**Work task:**
Pictures aside, restate the records below exactly as written.

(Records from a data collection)
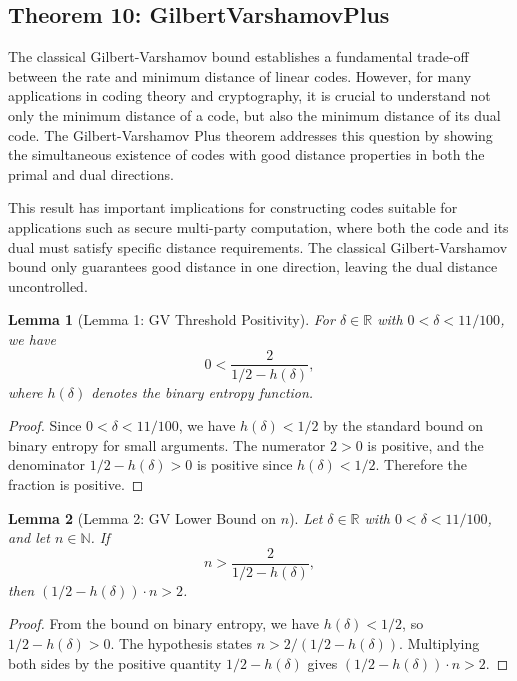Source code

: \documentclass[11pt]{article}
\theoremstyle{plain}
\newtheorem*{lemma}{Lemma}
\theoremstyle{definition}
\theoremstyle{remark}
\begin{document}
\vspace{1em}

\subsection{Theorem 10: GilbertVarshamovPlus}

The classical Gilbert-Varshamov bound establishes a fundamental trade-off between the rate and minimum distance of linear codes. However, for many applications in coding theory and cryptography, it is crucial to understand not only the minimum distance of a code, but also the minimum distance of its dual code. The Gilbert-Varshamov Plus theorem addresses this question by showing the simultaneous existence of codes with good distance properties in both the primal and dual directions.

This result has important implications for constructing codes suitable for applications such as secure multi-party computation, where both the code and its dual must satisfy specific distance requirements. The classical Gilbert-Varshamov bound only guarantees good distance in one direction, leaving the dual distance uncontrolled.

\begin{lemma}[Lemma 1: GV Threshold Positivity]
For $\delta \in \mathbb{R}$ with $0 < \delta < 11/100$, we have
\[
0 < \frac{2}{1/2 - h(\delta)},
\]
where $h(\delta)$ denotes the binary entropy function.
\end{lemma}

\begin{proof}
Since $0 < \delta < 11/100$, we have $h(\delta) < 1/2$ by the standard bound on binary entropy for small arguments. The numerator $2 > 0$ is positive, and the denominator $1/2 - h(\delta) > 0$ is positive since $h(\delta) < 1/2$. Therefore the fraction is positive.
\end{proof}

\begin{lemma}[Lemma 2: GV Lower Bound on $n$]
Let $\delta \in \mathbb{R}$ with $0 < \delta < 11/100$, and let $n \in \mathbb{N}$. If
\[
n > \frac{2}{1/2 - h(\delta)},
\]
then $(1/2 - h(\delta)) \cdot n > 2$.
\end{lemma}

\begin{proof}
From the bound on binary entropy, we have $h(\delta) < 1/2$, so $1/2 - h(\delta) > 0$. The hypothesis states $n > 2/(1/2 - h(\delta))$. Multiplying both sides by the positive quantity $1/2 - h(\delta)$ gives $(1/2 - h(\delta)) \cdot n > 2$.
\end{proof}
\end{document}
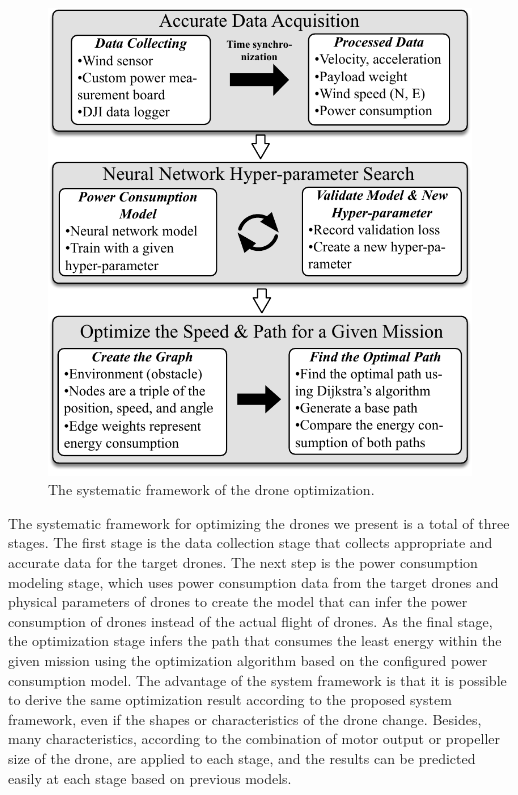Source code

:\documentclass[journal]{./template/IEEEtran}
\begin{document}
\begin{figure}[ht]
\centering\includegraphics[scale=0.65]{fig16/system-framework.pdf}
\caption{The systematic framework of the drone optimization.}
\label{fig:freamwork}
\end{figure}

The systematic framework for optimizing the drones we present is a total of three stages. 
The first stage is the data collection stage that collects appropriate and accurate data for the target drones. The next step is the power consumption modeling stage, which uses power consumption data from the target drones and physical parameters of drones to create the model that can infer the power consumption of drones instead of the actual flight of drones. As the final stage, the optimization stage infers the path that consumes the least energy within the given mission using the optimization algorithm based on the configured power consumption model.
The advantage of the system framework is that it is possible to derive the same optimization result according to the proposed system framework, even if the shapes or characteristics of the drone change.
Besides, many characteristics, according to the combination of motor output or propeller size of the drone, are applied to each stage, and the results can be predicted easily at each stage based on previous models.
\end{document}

**Exercise answer:**
Source code

: \documentclass[11pt]{article}
\theoremstyle{plain}
\newtheorem*{lemma}{Lemma}
\theoremstyle{definition}
\theoremstyle{remark}
\begin{document}
\vspace{1em}

\subsection{Theorem 10: GilbertVarshamovPlus}

The classical Gilbert-Varshamov bound establishes a fundamental trade-off between the rate and minimum distance of linear codes. However, for many applications in coding theory and cryptography, it is crucial to understand not only the minimum distance of a code, but also the minimum distance of its dual code. The Gilbert-Varshamov Plus theorem addresses this question by showing the simultaneous existence of codes with good distance properties in both the primal and dual directions.

This result has important implications for constructing codes suitable for applications such as secure multi-party computation, where both the code and its dual must satisfy specific distance requirements. The classical Gilbert-Varshamov bound only guarantees good distance in one direction, leaving the dual distance uncontrolled.

\begin{lemma}[Lemma 1: GV Threshold Positivity]
For $\delta \in \mathbb{R}$ with $0 < \delta < 11/100$, we have
\[
0 < \frac{2}{1/2 - h(\delta)},
\]
where $h(\delta)$ denotes the binary entropy function.
\end{lemma}

\begin{proof}
Since $0 < \delta < 11/100$, we have $h(\delta) < 1/2$ by the standard bound on binary entropy for small arguments. The numerator $2 > 0$ is positive, and the denominator $1/2 - h(\delta) > 0$ is positive since $h(\delta) < 1/2$. Therefore the fraction is positive.
\end{proof}

\begin{lemma}[Lemma 2: GV Lower Bound on $n$]
Let $\delta \in \mathbb{R}$ with $0 < \delta < 11/100$, and let $n \in \mathbb{N}$. If
\[
n > \frac{2}{1/2 - h(\delta)},
\]
then $(1/2 - h(\delta)) \cdot n > 2$.
\end{lemma}

\begin{proof}
From the bound on binary entropy, we have $h(\delta) < 1/2$, so $1/2 - h(\delta) > 0$. The hypothesis states $n > 2/(1/2 - h(\delta))$. Multiplying both sides by the positive quantity $1/2 - h(\delta)$ gives $(1/2 - h(\delta)) \cdot n > 2$.
\end{proof}
\end{document}
Source code

:\documentclass[journal]{./template/IEEEtran}
\begin{document}
\begin{figure}[ht]
\centering\includegraphics[scale=0.65]{fig16/system-framework.pdf}
\caption{The systematic framework of the drone optimization.}
\label{fig:freamwork}
\end{figure}

The systematic framework for optimizing the drones we present is a total of three stages. 
The first stage is the data collection stage that collects appropriate and accurate data for the target drones. The next step is the power consumption modeling stage, which uses power consumption data from the target drones and physical parameters of drones to create the model that can infer the power consumption of drones instead of the actual flight of drones. As the final stage, the optimization stage infers the path that consumes the least energy within the given mission using the optimization algorithm based on the configured power consumption model.
The advantage of the system framework is that it is possible to derive the same optimization result according to the proposed system framework, even if the shapes or characteristics of the drone change.
Besides, many characteristics, according to the combination of motor output or propeller size of the drone, are applied to each stage, and the results can be predicted easily at each stage based on previous models.
\end{document}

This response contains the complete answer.